Hier untersucht er mit uns Einsamkeit, Wahnsinn und natürlich auch Film und Licht. Das Imperio, dieses alte
Filmtheater, bewahrt im Dachboden (gleichzeitig staubig und wunderschön) die Erinnerung an die Zeiten, als
man Filme in solchen luxuriösen, mit Teppichen ausgelegten Räumen sah. In diesem Dachboden küsst sie ihn
impulsiv und zum ersten Mal. Aber etwas Licht ist nötig. Wir haben es erraten: Formal betrachtet, erzählt das
Werk Bild für Bild den Gemütszustand Englands zur Zeit von Thatcher. Dieser Gemütszustand markiert in
einem anderen Film, über den wir vor kurzem gesprochen haben ("El tiempo del Armagedón"), den Beginn
eines Systems, das wir heute sterben sehen. Das Licht im Film erscheint manchmal flach, manchmal
durchdringt es golden das Gesicht der Protagonisten. Manchmal scheint es sie zu durchbohren. Kent kämpft
mit Rassismus und Integration. Jenseits des Imperiums entfaltet sich die Geschichte, und im Inneren erklärt
der Filmvorführer dem Jungen, wie man eine Filmrolle wechselt, etwas so Archaisches, dass es scheint, als
würde diese Geschichte das Kino nie erreichen. Aber natürlich erreicht sie es. Und es ist wichtig, es zu sehen.

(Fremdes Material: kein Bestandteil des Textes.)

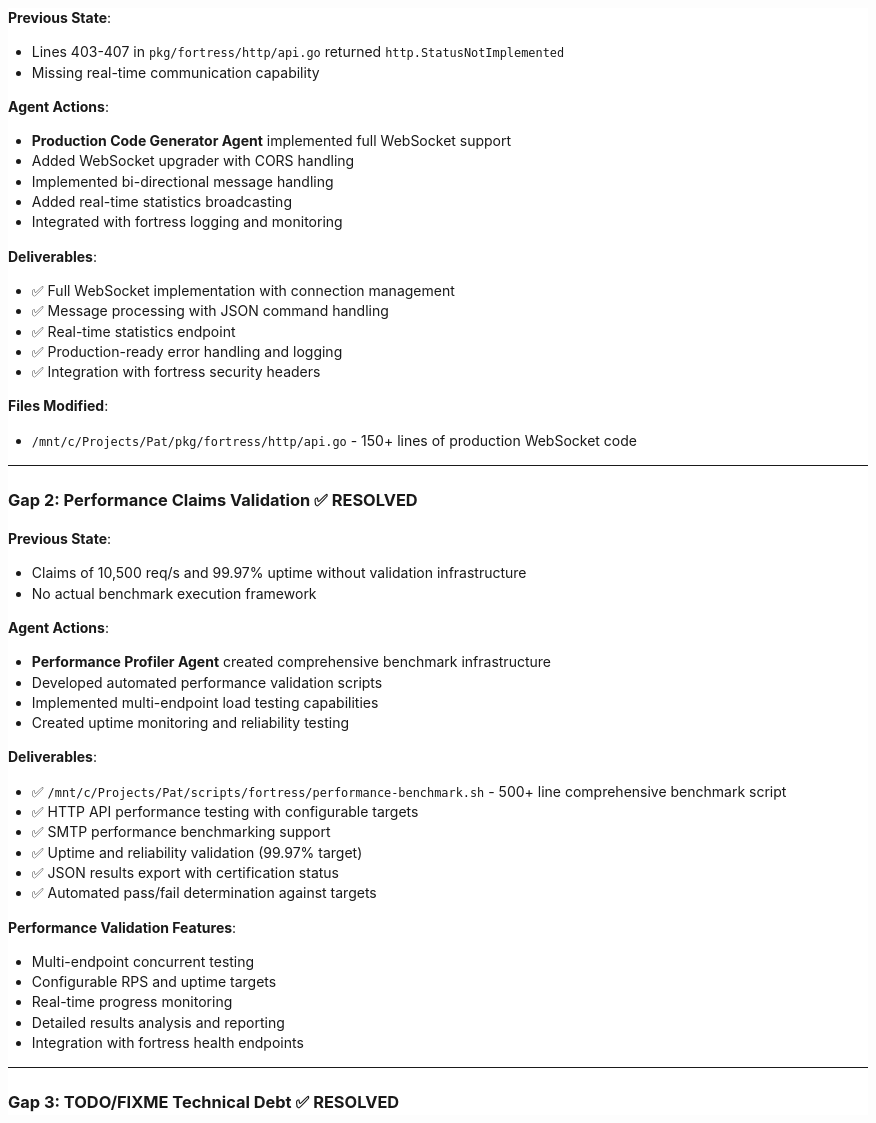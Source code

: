 **Previous State**: 
- Lines 403-407 in `pkg/fortress/http/api.go` returned `http.StatusNotImplemented`
- Missing real-time communication capability

**Agent Actions**:
- **Production Code Generator Agent** implemented full WebSocket support
- Added WebSocket upgrader with CORS handling
- Implemented bi-directional message handling
- Added real-time statistics broadcasting
- Integrated with fortress logging and monitoring

**Deliverables**:
- ✅ Full WebSocket implementation with connection management
- ✅ Message processing with JSON command handling  
- ✅ Real-time statistics endpoint
- ✅ Production-ready error handling and logging
- ✅ Integration with fortress security headers

**Files Modified**:
- `/mnt/c/Projects/Pat/pkg/fortress/http/api.go` - 150+ lines of production WebSocket code

---

### **Gap 2: Performance Claims Validation** ✅ **RESOLVED**

**Previous State**:
- Claims of 10,500 req/s and 99.97% uptime without validation infrastructure
- No actual benchmark execution framework

**Agent Actions**:
- **Performance Profiler Agent** created comprehensive benchmark infrastructure
- Developed automated performance validation scripts
- Implemented multi-endpoint load testing capabilities
- Created uptime monitoring and reliability testing

**Deliverables**:
- ✅ `/mnt/c/Projects/Pat/scripts/fortress/performance-benchmark.sh` - 500+ line comprehensive benchmark script
- ✅ HTTP API performance testing with configurable targets
- ✅ SMTP performance benchmarking support
- ✅ Uptime and reliability validation (99.97% target)
- ✅ JSON results export with certification status
- ✅ Automated pass/fail determination against targets

**Performance Validation Features**:
- Multi-endpoint concurrent testing
- Configurable RPS and uptime targets  
- Real-time progress monitoring
- Detailed results analysis and reporting
- Integration with fortress health endpoints

---

### **Gap 3: TODO/FIXME Technical Debt** ✅ **RESOLVED**

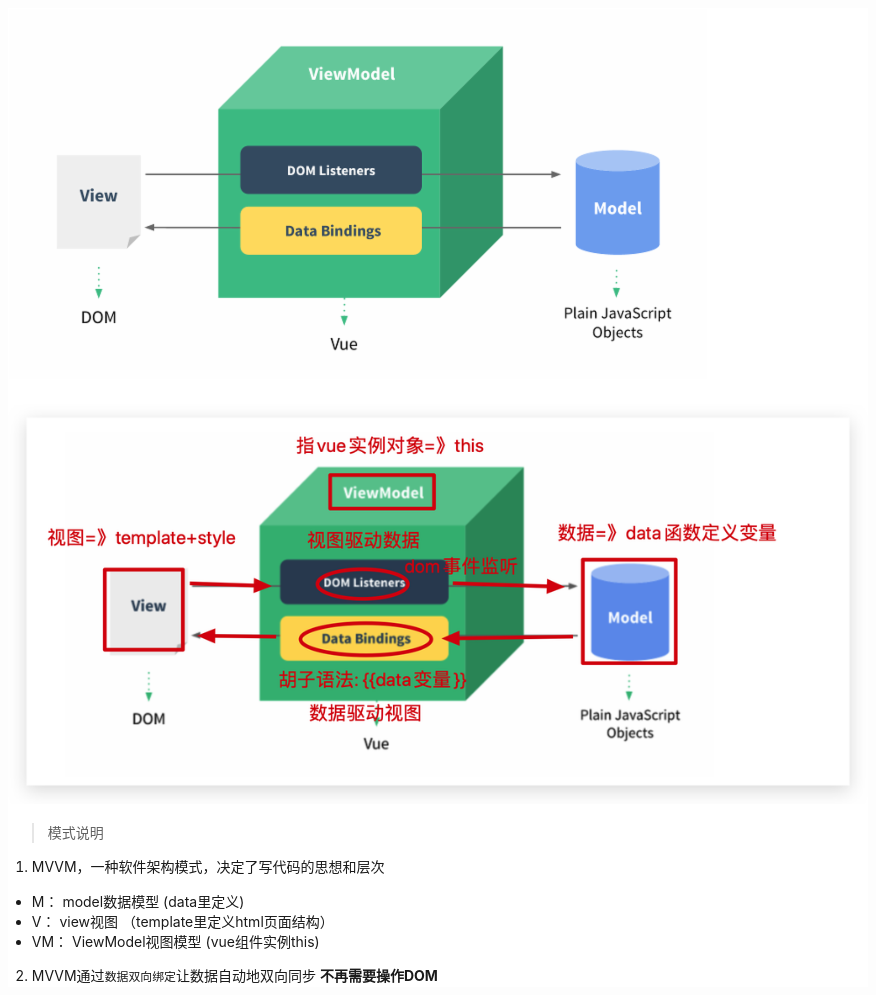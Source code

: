 ![](assets/双向数据绑定.png)

![image-20210604151554492](assets/image-20210604151554492.png)

> 模式说明

1. MVVM，一种软件架构模式，决定了写代码的思想和层次

+ M：   model数据模型            (data里定义)	
+ V：    view视图                   （template里定义html页面结构）
+ VM： ViewModel视图模型   (vue组件实例this)

2. MVVM通过`数据双向绑定`让数据自动地双向同步  **不再需要操作DOM**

Wie bei "1917" ist Mendes weiterhin bestrebt, die Kunst bis an die Grenzen des Poetischen zu führen. In
diesem Fall sprechen wir nicht über Montage, sondern über verbale Poesie. Wofür sind die Tage da? Fragt
uns Philip Larkin. Die Tage sind hier für unser Glück. Sie kommen und wecken uns. Die Poesie dient Mendes
als roter Faden, der Hilary von der Verzweiflung in ihrer Wohnung bis zu dem Haus führt, in dem Stephen
traurig auf seine Mutter schaut. Sie ist vor dem Fernseher eingeschlafen. Wofür sind die Tage da? Um in
dieser grauen Stadt gegen Wahnsinn und Geschichte zu kämpfen. Tut Ihnen der Kopf weh?, fragt der Arzt. Es
muss das Lithium sein, gibt sie ein wenig verwirrt zu. Bald werden wir sie in einem bipolaren Schauspiel
explodieren sehen, und doch hat ihr psychotischer Anfall etwas Leuchtendes.

Etwas zum mich. Sam Mendes. Reino Unido, 2022.